As I keep trying to stick myself back together again, I end up as Blu-Tack. Crumbly Blu-Tack smelling of lye. The worst kind of Blu-Tack. It hardens in no time and catches no thing, not even flies. Shoddy Blu-Tack, just like my petty dramas, which I’m putting in curlers to make them look different. I’m nothing but Blu-Tack. And all I touch changes to Blu-Tack. Blu-Tack over and over again. And Blu-Tack can’t cry.

On St Andrew’s night they came by, both of them. Wearing black and red robes. With tangled threads my hands they did bind and they scored my palms with their vain hopes, with their brothel-sluts loneliness. They brought me snaking letters of fire and stuck them to my chest. And they took me across the Dead Sea 99 times in a row. And wanted me to be their foster child, made in their image and after their likeness. How could they have known of that mighty big fish Granddad had stirred out of whirlpools and driven my way? How could they have heard his advice flowing my way from beyond the discarnate horizons, from the realm of the tollgates stripped bare.

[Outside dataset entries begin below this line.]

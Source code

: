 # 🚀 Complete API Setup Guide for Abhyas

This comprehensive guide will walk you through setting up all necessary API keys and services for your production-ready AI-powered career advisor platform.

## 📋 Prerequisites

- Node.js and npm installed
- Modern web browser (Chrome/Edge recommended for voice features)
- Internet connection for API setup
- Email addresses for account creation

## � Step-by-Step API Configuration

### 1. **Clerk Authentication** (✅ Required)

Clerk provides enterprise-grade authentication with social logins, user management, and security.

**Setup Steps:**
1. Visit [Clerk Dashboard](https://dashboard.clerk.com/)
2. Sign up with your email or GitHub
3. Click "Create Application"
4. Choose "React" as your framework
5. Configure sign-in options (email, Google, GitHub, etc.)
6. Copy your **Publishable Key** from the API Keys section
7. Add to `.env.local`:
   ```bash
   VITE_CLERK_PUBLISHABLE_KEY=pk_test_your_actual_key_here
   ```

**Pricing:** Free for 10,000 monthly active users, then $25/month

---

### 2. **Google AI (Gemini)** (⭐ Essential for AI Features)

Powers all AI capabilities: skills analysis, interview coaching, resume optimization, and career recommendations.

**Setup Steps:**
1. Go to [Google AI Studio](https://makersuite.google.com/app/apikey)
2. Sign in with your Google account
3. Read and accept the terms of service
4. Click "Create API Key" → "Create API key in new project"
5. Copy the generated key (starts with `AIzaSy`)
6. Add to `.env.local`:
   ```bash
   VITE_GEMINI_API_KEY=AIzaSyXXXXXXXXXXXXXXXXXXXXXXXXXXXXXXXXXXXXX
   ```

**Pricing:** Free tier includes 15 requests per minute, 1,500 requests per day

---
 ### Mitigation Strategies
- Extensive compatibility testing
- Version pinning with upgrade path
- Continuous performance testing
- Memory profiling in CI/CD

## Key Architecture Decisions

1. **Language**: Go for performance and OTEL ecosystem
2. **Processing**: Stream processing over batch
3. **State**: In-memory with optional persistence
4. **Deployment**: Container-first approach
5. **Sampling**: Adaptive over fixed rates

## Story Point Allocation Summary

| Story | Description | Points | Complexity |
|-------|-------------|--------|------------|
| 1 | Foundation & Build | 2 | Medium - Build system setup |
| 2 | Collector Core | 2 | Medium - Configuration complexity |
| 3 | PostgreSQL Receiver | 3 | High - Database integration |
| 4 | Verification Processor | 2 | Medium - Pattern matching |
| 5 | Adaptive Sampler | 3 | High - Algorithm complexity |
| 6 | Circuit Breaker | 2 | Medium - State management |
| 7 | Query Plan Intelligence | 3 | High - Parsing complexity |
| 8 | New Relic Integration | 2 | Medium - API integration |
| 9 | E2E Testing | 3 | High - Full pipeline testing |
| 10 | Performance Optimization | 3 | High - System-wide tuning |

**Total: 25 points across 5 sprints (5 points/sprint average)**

I failed to notice her on entering the room. I closed the window, turned around, then saw her. There she was, among Mother’s knickknacks. She slowly climbed down from the shelf. Her spines were all shiny, carefully sharpened. It was just the two of us there and the night that had hardly begun. On the verge of my ‘40’s, just the two of us stood there, beyond good and evil, like two peas in a pod.

My organs are shivering under the thick wool-stuffed quilt Granny has sewn just for me. They shiver and come loose. They desert me one after another. In vain do I beg them, please do come back, I’m going to take better care of you this time around. In vain do I tell them the hedgehog sow’s prowling. They’ve had enough of me, enough of my much too tight body oozing with ink. And still I am begging them, calling them back as if they were kittens. My liver, my spleen, my kidneys, my lungs, do come back. It’s the 24th of December and it is my birthday. Come back and wish me “Many happy returns”. But they’re far away now, up in the Christmas tree, left untrimmed. They glitter as they’re pointing north for me. I’d follow them gladly. If I could but get out from underneath this thick and heavy quilt.

Plant me, Lord, in the steaming-moist earth. Plant me as if I were a chrysanthemum bush. Plant me and keep me close to all things small, close to the ladybirds, the ants an’ all. And then come by to pick me. In the morning, through the fog and the hoar. Pick me and let me loose into the world once more.